### Task details
Please restate, word for word, each line from the one containing "selected, it's orange." through the end of the entries below.

Data for analysis section start

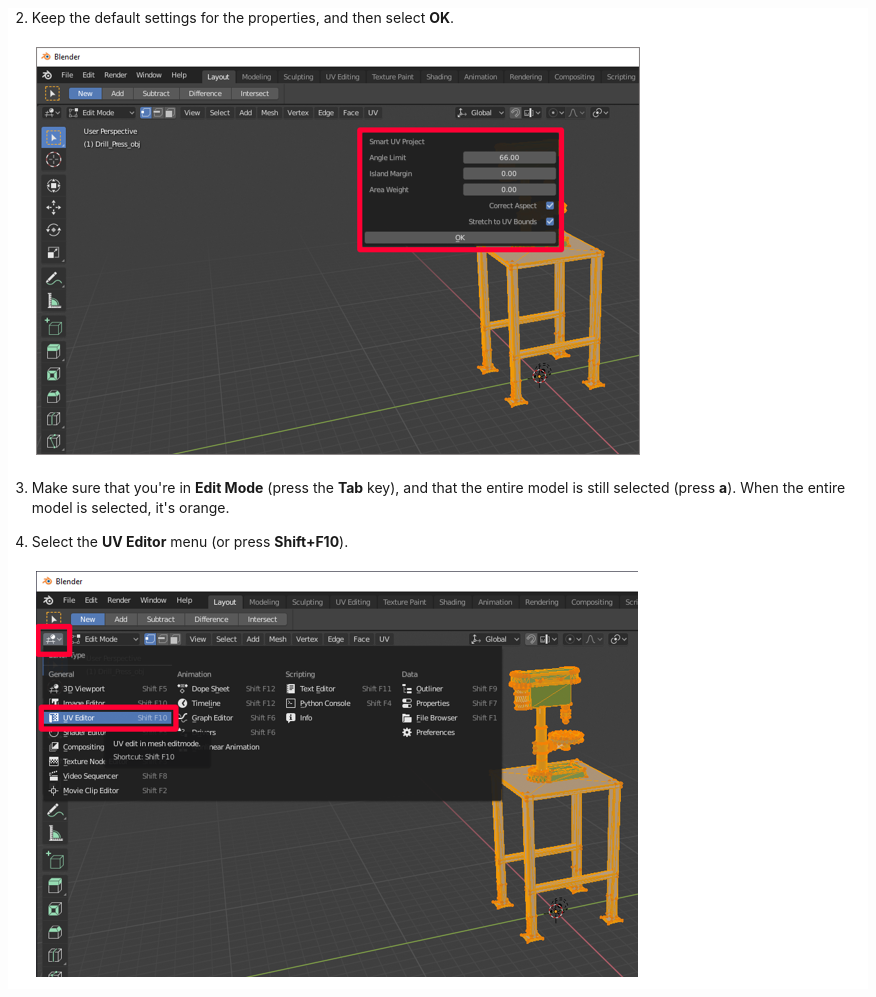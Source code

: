 2.	Keep the default settings for the properties, and then select **OK**.

    ![Default settings](media/blender-default-settings.PNG "Default settings")

3.	Make sure that you're in **Edit Mode** (press the **Tab** key), and that the entire model is still selected (press **a**). When the entire model is selected, it's orange.

4.	Select the **UV Editor** menu (or press **Shift+F10**).
  
    ![UV Editor](media/blender-uv-editor.PNG "UV Editor")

Data for analysis section end

### Answer for this exercise
3.	Make sure that you're in **Edit Mode** (press the **Tab** key), and that the entire model is still selected (press **a**). When the entire model is selected, it's orange.

4.	Select the **UV Editor** menu (or press **Shift+F10**).
  
    ![UV Editor](media/blender-uv-editor.PNG "UV Editor")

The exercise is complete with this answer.